ACTION ITEM
What are the lines, word for word, from the line with "print_r( $hiFreqWords );" up to and including the line with "## App Screen" in the records below? Omit the pictures.

SOURCE DATA
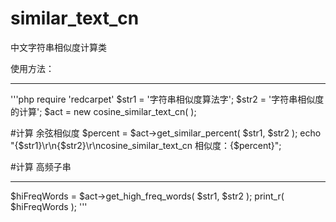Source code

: # similar_text_cn
中文字符串相似度计算类

使用方法：
***
'''php
require 'redcarpet'
 $str1 = '字符串相似度算法字';
 $str2 = '字符串相似度的计算';
 $act = new cosine_similar_text_cn(  );

 #计算 余弦相似度
 $percent = $act->get_similar_percent( $str1, $str2 );
 echo "{$str1}\r\n{$str2}\r\ncosine_similar_text_cn 相似度：{$percent}";

 #计算 高频子串<hr>
 $hiFreqWords = $act->get_high_freq_words( $str1, $str2 );
 print_r( $hiFreqWords );
'''
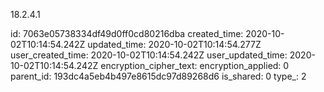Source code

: 18.2.4.1

id: 7063e05738334df49d0ff0cd80216dba
created_time: 2020-10-02T10:14:54.242Z
updated_time: 2020-10-02T10:14:54.277Z
user_created_time: 2020-10-02T10:14:54.242Z
user_updated_time: 2020-10-02T10:14:54.242Z
encryption_cipher_text: 
encryption_applied: 0
parent_id: 193dc4a5eb4b497e8615dc97d89268d6
is_shared: 0
type_: 2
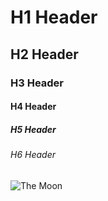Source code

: # H1 Header
## H2 Header
### H3 Header
#### H4 Header
##### H5 Header
###### H6 Header

![The Moon](https://y.yarn.co/b30abe0d-dc42-4293-88bb-fbf17e04dd58_screenshot.jpg)
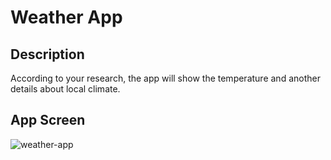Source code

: # Weather App
## Description

According to your research, the app will show the temperature and another details about local climate.
## App Screen

![weather-app](https://user-images.githubusercontent.com/88345362/225765347-c4eeba6b-4a7e-4646-86e2-8bb399a0a1eb.png)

COMPLETED TASK
 print_r( $hiFreqWords );
'''
Source code

: 18.2.4.1

id: 7063e05738334df49d0ff0cd80216dba
created_time: 2020-10-02T10:14:54.242Z
updated_time: 2020-10-02T10:14:54.277Z
user_created_time: 2020-10-02T10:14:54.242Z
user_updated_time: 2020-10-02T10:14:54.242Z
encryption_cipher_text: 
encryption_applied: 0
parent_id: 193dc4a5eb4b497e8615dc97d89268d6
is_shared: 0
type_: 2
Source code

: # H1 Header
## H2 Header
### H3 Header
#### H4 Header
##### H5 Header
###### H6 Header

![The Moon](https://y.yarn.co/b30abe0d-dc42-4293-88bb-fbf17e04dd58_screenshot.jpg)
Source code

: # Weather App
## Description

According to your research, the app will show the temperature and another details about local climate.
## App Screen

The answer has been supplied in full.